Certain manufacturers label their products with terms such as premium, ultra premium, and holistic. Such terms currently have no official definitions. The AAFCO is currently considering defining some of the terms. However, the terms "natural" and "organic" do have definitions; e.g., organic products must meet the same USDA regulations as for organic human food.

=== Canada ===
In Canada, products that pass the Canadian Veterinary Medical Association (CVMA) Pet Food Certification Program, which involves a feeding trial, carry a CVMA label on their packaging. Participation in the program is voluntary. The program was discontinued at the end of 2007. There is no government regulation of pet food manufactured in Canada. However, imported pet food does receive stringent oversight.

=== European Union ===
In the European Union, pet food is regulated by the same harmonised standards across the EU, via the Feeding Stuffs Act.

All ingredients used for pet food have to be fit for human consumption according to EU requirements. But regulations require that pet food that contains by-products be labelled as "Not for human consumption" even though such by-products have to be derived from animals declared fit for human consumption. Raw pet food has to be labelled "Pet food only".

Products meant for daily feeding are labelled "complete feedingstuff" or "complete petfood" or other EU languages equivalent. Products meant for intermittent feeding are labeled "complementary feedingstuff or "complementary pet food" while products with an ash content of over 40% are labeled "mineral feedingstuff". Ingredients are listed in descending order by weight.

With the released Commission Regulation (EU) No 107/2013, the European Union has set new maximum levels for melamine in canned pet food. According to results of an in-depth research of the 2007 pet food crisis, melamine used in coatings for pet food cans can migrate into the food. Therefore, the regular melamine migration limit (SML) of 2.5 mg/kg for food and feed has been expanded to pet food. This limit is valid for canned wet pet food on an 'as sold' basis.

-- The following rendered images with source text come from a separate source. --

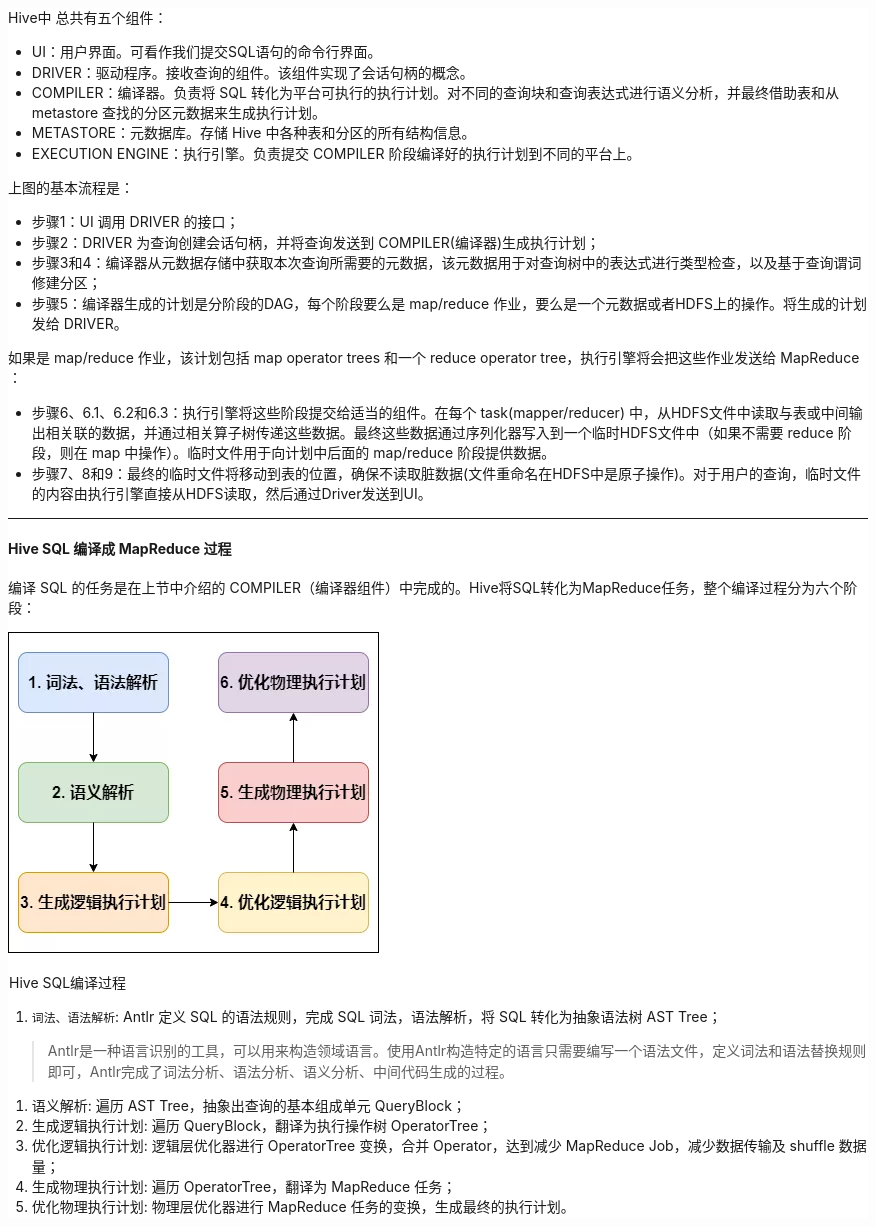 Hive中 总共有五个组件：

- UI：用户界面。可看作我们提交SQL语句的命令行界面。
- DRIVER：驱动程序。接收查询的组件。该组件实现了会话句柄的概念。
- COMPILER：编译器。负责将 SQL 转化为平台可执行的执行计划。对不同的查询块和查询表达式进行语义分析，并最终借助表和从 metastore 查找的分区元数据来生成执行计划。
- METASTORE：元数据库。存储 Hive 中各种表和分区的所有结构信息。
- EXECUTION ENGINE：执行引擎。负责提交 COMPILER 阶段编译好的执行计划到不同的平台上。

上图的基本流程是：

- 步骤1：UI 调用 DRIVER 的接口；
- 步骤2：DRIVER 为查询创建会话句柄，并将查询发送到 COMPILER(编译器)生成执行计划；
- 步骤3和4：编译器从元数据存储中获取本次查询所需要的元数据，该元数据用于对查询树中的表达式进行类型检查，以及基于查询谓词修建分区；
- 步骤5：编译器生成的计划是分阶段的DAG，每个阶段要么是 map/reduce 作业，要么是一个元数据或者HDFS上的操作。将生成的计划发给 DRIVER。

如果是 map/reduce 作业，该计划包括 map operator trees 和一个  reduce operator tree，执行引擎将会把这些作业发送给 MapReduce ：

- 步骤6、6.1、6.2和6.3：执行引擎将这些阶段提交给适当的组件。在每个 task(mapper/reducer) 中，从HDFS文件中读取与表或中间输出相关联的数据，并通过相关算子树传递这些数据。最终这些数据通过序列化器写入到一个临时HDFS文件中（如果不需要 reduce 阶段，则在 map 中操作）。临时文件用于向计划中后面的 map/reduce 阶段提供数据。
- 步骤7、8和9：最终的临时文件将移动到表的位置，确保不读取脏数据(文件重命名在HDFS中是原子操作)。对于用户的查询，临时文件的内容由执行引擎直接从HDFS读取，然后通过Driver发送到UI。

------

#### Hive SQL 编译成 MapReduce 过程

编译 SQL 的任务是在上节中介绍的 COMPILER（编译器组件）中完成的。Hive将SQL转化为MapReduce任务，整个编译过程分为六个阶段：

![640 (1)](Images/640%20(1)-16352497300096.webp)

![图片](data:image/gif;base64,iVBORw0KGgoAAAANSUhEUgAAAAEAAAABCAYAAAAfFcSJAAAADUlEQVQImWNgYGBgAAAABQABh6FO1AAAAABJRU5ErkJggg==)Hive SQL编译过程

1. `词法、语法解析`: Antlr 定义 SQL 的语法规则，完成 SQL 词法，语法解析，将 SQL 转化为抽象语法树 AST Tree；

> Antlr是一种语言识别的工具，可以用来构造领域语言。使用Antlr构造特定的语言只需要编写一个语法文件，定义词法和语法替换规则即可，Antlr完成了词法分析、语法分析、语义分析、中间代码生成的过程。

1. 语义解析: 遍历 AST Tree，抽象出查询的基本组成单元 QueryBlock；
2. 生成逻辑执行计划: 遍历 QueryBlock，翻译为执行操作树 OperatorTree；
3. 优化逻辑执行计划: 逻辑层优化器进行 OperatorTree 变换，合并 Operator，达到减少 MapReduce Job，减少数据传输及 shuffle 数据量；
4. 生成物理执行计划: 遍历 OperatorTree，翻译为 MapReduce 任务；
5. 优化物理执行计划: 物理层优化器进行 MapReduce 任务的变换，生成最终的执行计划。
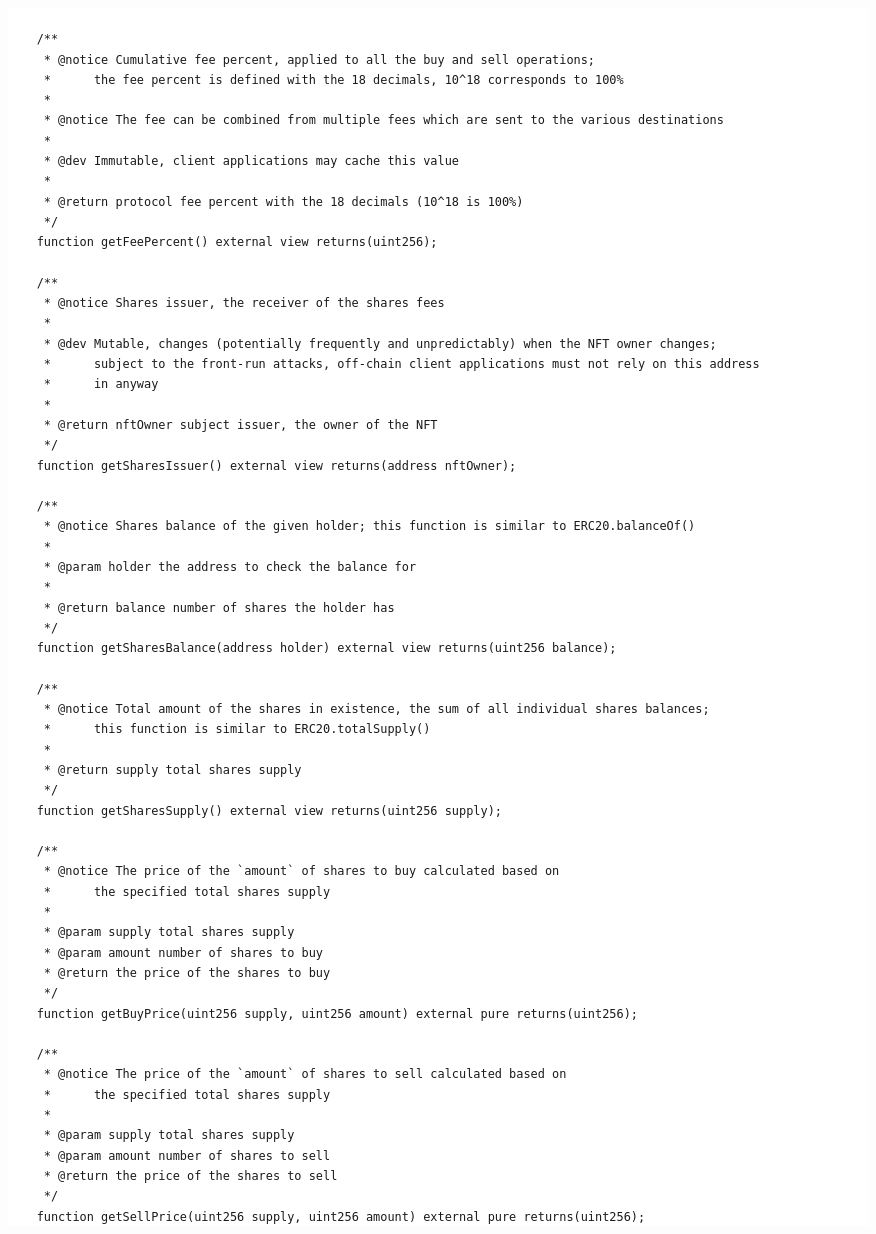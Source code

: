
 ```

	/**
	 * @notice Cumulative fee percent, applied to all the buy and sell operations;
	 *      the fee percent is defined with the 18 decimals, 10^18 corresponds to 100%
	 *
	 * @notice The fee can be combined from multiple fees which are sent to the various destinations
	 *
	 * @dev Immutable, client applications may cache this value
	 *
	 * @return protocol fee percent with the 18 decimals (10^18 is 100%)
	 */
	function getFeePercent() external view returns(uint256);

	/**
	 * @notice Shares issuer, the receiver of the shares fees
	 *
	 * @dev Mutable, changes (potentially frequently and unpredictably) when the NFT owner changes;
	 *      subject to the front-run attacks, off-chain client applications must not rely on this address
	 *      in anyway
	 *
	 * @return nftOwner subject issuer, the owner of the NFT
	 */
	function getSharesIssuer() external view returns(address nftOwner);

	/**
	 * @notice Shares balance of the given holder; this function is similar to ERC20.balanceOf()
	 *
	 * @param holder the address to check the balance for
	 *
	 * @return balance number of shares the holder has
	 */
	function getSharesBalance(address holder) external view returns(uint256 balance);

	/**
	 * @notice Total amount of the shares in existence, the sum of all individual shares balances;
	 *      this function is similar to ERC20.totalSupply()
	 *
	 * @return supply total shares supply
	 */
	function getSharesSupply() external view returns(uint256 supply);

	/**
	 * @notice The price of the `amount` of shares to buy calculated based on
	 *      the specified total shares supply
	 *
	 * @param supply total shares supply
	 * @param amount number of shares to buy
	 * @return the price of the shares to buy
	 */
	function getBuyPrice(uint256 supply, uint256 amount) external pure returns(uint256);

	/**
	 * @notice The price of the `amount` of shares to sell calculated based on
	 *      the specified total shares supply
	 *
	 * @param supply total shares supply
	 * @param amount number of shares to sell
	 * @return the price of the shares to sell
	 */
	function getSellPrice(uint256 supply, uint256 amount) external pure returns(uint256);

```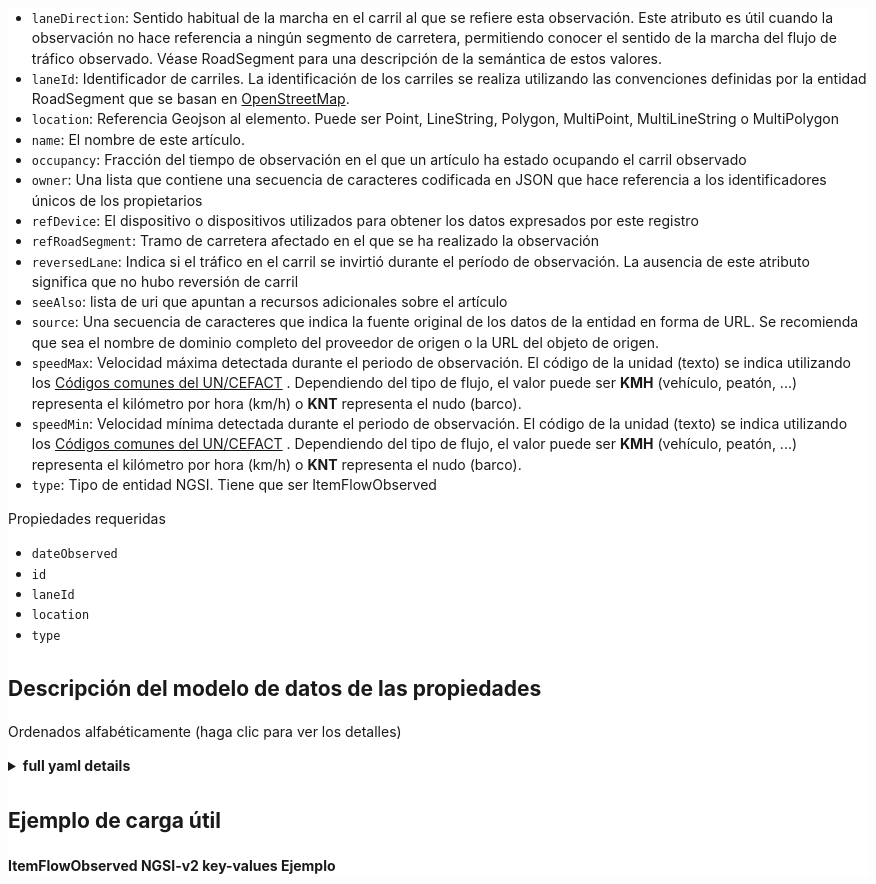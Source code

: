 - `laneDirection`: Sentido habitual de la marcha en el carril al que se refiere esta observación. Este atributo es útil cuando la observación no hace referencia a ningún segmento de carretera, permitiendo conocer el sentido de la marcha del flujo de tráfico observado. Véase RoadSegment para una descripción de la semántica de estos valores.  
- `laneId`: Identificador de carriles. La identificación de los carriles se realiza utilizando las convenciones definidas por la entidad RoadSegment que se basan en [OpenStreetMap](http://wiki.openstreetmap.org/wiki/Forward_%26_backward,_left_%26_right).  
- `location`: Referencia Geojson al elemento. Puede ser Point, LineString, Polygon, MultiPoint, MultiLineString o MultiPolygon  
- `name`: El nombre de este artículo.  
- `occupancy`: Fracción del tiempo de observación en el que un artículo ha estado ocupando el carril observado  
- `owner`: Una lista que contiene una secuencia de caracteres codificada en JSON que hace referencia a los identificadores únicos de los propietarios  
- `refDevice`: El dispositivo o dispositivos utilizados para obtener los datos expresados por este registro  
- `refRoadSegment`: Tramo de carretera afectado en el que se ha realizado la observación  
- `reversedLane`: Indica si el tráfico en el carril se invirtió durante el período de observación. La ausencia de este atributo significa que no hubo reversión de carril  
- `seeAlso`: lista de uri que apuntan a recursos adicionales sobre el artículo  
- `source`: Una secuencia de caracteres que indica la fuente original de los datos de la entidad en forma de URL. Se recomienda que sea el nombre de dominio completo del proveedor de origen o la URL del objeto de origen.  
- `speedMax`: Velocidad máxima detectada durante el periodo de observación. El código de la unidad (texto) se indica utilizando los [Códigos comunes del UN/CEFACT](http://wiki.goodrelations-vocabulary.org/Documentation/UN/CEFACT_Common_Codes) . Dependiendo del tipo de flujo, el valor puede ser **KMH** (vehículo, peatón, ...) representa el kilómetro por hora (km/h) o **KNT** representa el nudo (barco).  
- `speedMin`: Velocidad mínima detectada durante el periodo de observación. El código de la unidad (texto) se indica utilizando los [Códigos comunes del UN/CEFACT](http://wiki.goodrelations-vocabulary.org/Documentation/UN/CEFACT_Common_Codes) . Dependiendo del tipo de flujo, el valor puede ser **KMH** (vehículo, peatón, ...) representa el kilómetro por hora (km/h) o **KNT** representa el nudo (barco).  
- `type`: Tipo de entidad NGSI. Tiene que ser ItemFlowObserved  
  

Propiedades requeridas  
- `dateObserved`  
- `id`  
- `laneId`  
- `location`  
- `type`  

## Descripción del modelo de datos de las propiedades  

Ordenados alfabéticamente (haga clic para ver los detalles)  
<details><summary><strong>full yaml details</strong></summary></details>    

## Ejemplo de carga útil  

#### ItemFlowObserved NGSI-v2 key-values Ejemplo  
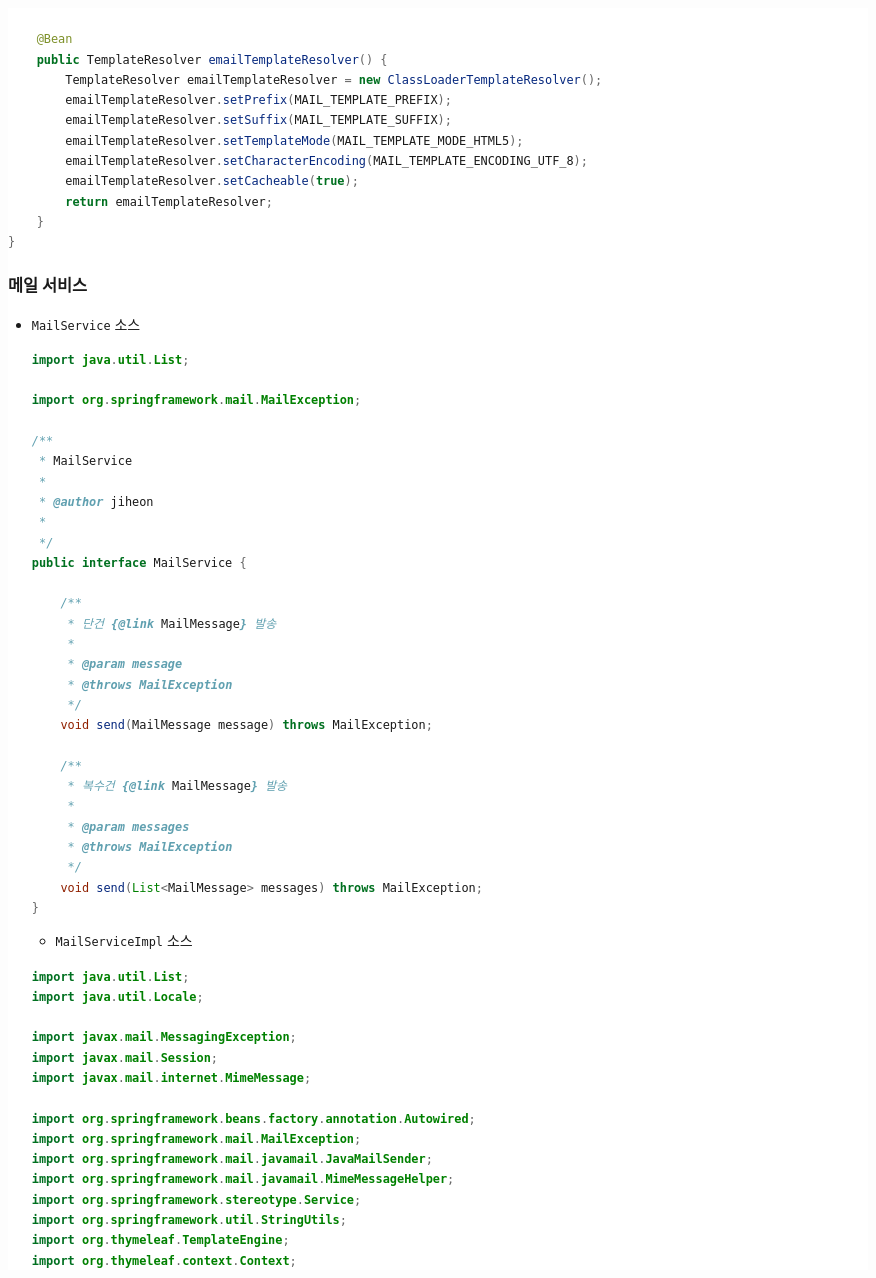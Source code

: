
 ```java

    @Bean
    public TemplateResolver emailTemplateResolver() {
        TemplateResolver emailTemplateResolver = new ClassLoaderTemplateResolver();
        emailTemplateResolver.setPrefix(MAIL_TEMPLATE_PREFIX);
        emailTemplateResolver.setSuffix(MAIL_TEMPLATE_SUFFIX);
        emailTemplateResolver.setTemplateMode(MAIL_TEMPLATE_MODE_HTML5);
        emailTemplateResolver.setCharacterEncoding(MAIL_TEMPLATE_ENCODING_UTF_8);
        emailTemplateResolver.setCacheable(true);
        return emailTemplateResolver;
    }
}
```

### 메일 서비스
* `MailService` 소스
  ```java
  import java.util.List;

  import org.springframework.mail.MailException;

  /**
   * MailService
   *
   * @author jiheon
   *
   */
  public interface MailService {

      /**
       * 단건 {@link MailMessage} 발송
       *
       * @param message
       * @throws MailException
       */
      void send(MailMessage message) throws MailException;

      /**
       * 복수건 {@link MailMessage} 발송
       *
       * @param messages
       * @throws MailException
       */
      void send(List<MailMessage> messages) throws MailException;
  }
  ```

  * `MailServiceImpl` 소스
  ```java
  import java.util.List;
  import java.util.Locale;

  import javax.mail.MessagingException;
  import javax.mail.Session;
  import javax.mail.internet.MimeMessage;

  import org.springframework.beans.factory.annotation.Autowired;
  import org.springframework.mail.MailException;
  import org.springframework.mail.javamail.JavaMailSender;
  import org.springframework.mail.javamail.MimeMessageHelper;
  import org.springframework.stereotype.Service;
  import org.springframework.util.StringUtils;
  import org.thymeleaf.TemplateEngine;
  import org.thymeleaf.context.Context;
  ```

The European Union does not use a unified nutrient requirement. A manufacturer committee called FEDIAF (European Pet Food Industry Federation) makes recommendations for cats and dogs that members follow.

==2007 recalls==

Beginning in March 2007, there were massive recalls of many brands of cat and dog foods. The recalls came in response to reports of kidney failure in pets consuming mostly wet pet foods made with wheat gluten from a single Chinese company, beginning in February 2007. After more than three weeks of complaints from consumers, the recall began voluntarily with the Canadian company Menu Foods on March 16, 2007, when a company test showed sickness and death in some of the test animals. Soon after, there were numerous media reports of animal deaths as a result of kidney failure, and several other companies who received the contaminated wheat gluten also voluntarily recalled dozens of pet food brands. Menu Foods recalled almost over 50 brands of dog food, and over 40 brands of cat food. Nestlé Purina PetCare withdrew all sizes and varieties of Alpo "Prime Cuts in Gravy". Some companies were not affected and utilized the situation to generate sales for alternative pet foods.

== 2021 recalls ==
In early January 2021, Midwestern Pet Food products recalled its Sportmix products which were linked to the death of over 70 dogs and sickness in about 80 others. Dog and cat food, sold by retailers across the United States over the internet, were being investigated by the US Food and Drug Administration for the possibility that fatal levels of aflatoxins were present in the food. Midwestern, which is based in Evansville, Indiana, broadened its recall to include all its pet food products manufactured in its Oklahoma facility that contain corn and have expiration dates on or before July 9, 2022.